Problem details:
Repeat exactly the lines of the entries below from the one with "## 🎯 Project Objective" through the one with "## 🛠️ Tools & Technologies", both ends included, and nothing else.

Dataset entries
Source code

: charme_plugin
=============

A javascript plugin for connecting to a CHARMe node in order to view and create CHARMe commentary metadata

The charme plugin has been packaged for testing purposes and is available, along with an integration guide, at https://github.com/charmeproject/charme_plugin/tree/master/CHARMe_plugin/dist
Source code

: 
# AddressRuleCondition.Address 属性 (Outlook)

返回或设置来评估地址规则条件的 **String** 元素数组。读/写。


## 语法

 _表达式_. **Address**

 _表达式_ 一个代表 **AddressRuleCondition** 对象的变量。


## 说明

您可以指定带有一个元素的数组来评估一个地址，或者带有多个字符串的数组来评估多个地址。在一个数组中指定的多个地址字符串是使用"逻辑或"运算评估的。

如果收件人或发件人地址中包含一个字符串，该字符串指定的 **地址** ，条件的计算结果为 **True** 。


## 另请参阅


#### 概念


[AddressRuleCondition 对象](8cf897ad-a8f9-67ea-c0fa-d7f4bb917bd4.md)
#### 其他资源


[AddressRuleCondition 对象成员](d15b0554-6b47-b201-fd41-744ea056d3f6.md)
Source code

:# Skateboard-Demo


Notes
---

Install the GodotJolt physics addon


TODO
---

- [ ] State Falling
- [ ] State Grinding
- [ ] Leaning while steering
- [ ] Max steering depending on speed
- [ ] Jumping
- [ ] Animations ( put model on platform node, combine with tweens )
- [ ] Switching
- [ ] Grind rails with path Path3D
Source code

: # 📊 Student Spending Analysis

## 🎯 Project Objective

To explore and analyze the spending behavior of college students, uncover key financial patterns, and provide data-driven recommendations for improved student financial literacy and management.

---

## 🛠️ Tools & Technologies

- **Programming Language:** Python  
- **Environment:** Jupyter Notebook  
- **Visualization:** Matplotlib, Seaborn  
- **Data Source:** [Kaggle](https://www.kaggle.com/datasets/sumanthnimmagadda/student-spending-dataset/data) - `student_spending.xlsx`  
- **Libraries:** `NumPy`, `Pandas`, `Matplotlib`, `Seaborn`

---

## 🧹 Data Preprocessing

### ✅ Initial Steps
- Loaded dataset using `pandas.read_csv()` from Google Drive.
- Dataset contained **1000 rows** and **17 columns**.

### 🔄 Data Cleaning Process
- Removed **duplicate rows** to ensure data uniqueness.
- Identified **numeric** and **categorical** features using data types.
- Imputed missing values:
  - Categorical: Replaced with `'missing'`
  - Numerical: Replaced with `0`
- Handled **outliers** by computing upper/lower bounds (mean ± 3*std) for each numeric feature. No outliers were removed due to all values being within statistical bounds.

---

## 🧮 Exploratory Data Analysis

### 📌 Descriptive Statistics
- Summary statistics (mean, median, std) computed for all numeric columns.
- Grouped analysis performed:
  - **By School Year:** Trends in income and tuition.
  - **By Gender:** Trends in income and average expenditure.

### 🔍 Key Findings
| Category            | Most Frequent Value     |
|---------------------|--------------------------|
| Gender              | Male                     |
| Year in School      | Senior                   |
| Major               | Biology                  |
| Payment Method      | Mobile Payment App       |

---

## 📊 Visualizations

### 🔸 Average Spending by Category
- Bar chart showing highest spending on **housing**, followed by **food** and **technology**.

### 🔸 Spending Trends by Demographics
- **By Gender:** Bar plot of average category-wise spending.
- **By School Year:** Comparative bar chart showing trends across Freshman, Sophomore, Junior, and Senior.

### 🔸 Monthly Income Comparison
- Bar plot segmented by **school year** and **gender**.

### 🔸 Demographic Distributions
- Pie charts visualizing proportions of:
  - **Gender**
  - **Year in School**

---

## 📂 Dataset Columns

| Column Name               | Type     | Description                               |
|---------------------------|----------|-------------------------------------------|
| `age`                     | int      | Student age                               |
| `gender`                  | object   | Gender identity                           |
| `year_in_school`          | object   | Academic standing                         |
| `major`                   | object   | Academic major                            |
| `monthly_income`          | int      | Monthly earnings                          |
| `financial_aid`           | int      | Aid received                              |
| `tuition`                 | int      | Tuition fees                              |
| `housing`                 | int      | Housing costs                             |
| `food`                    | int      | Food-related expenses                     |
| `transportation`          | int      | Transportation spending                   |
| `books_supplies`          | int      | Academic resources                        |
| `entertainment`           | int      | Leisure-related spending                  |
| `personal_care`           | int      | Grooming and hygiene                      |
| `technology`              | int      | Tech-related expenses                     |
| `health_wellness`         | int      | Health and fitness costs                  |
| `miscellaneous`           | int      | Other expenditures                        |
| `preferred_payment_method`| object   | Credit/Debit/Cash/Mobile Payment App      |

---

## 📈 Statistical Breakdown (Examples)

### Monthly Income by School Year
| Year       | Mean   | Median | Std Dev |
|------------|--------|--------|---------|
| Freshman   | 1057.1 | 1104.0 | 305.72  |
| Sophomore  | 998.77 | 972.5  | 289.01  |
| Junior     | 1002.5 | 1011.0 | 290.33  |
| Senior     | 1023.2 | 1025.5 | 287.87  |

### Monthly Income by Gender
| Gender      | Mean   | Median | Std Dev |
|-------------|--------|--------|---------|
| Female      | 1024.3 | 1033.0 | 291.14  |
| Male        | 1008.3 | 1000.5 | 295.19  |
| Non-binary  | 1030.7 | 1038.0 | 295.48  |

Solution:
## 🎯 Project Objective

To explore and analyze the spending behavior of college students, uncover key financial patterns, and provide data-driven recommendations for improved student financial literacy and management.

---

## 🛠️ Tools & Technologies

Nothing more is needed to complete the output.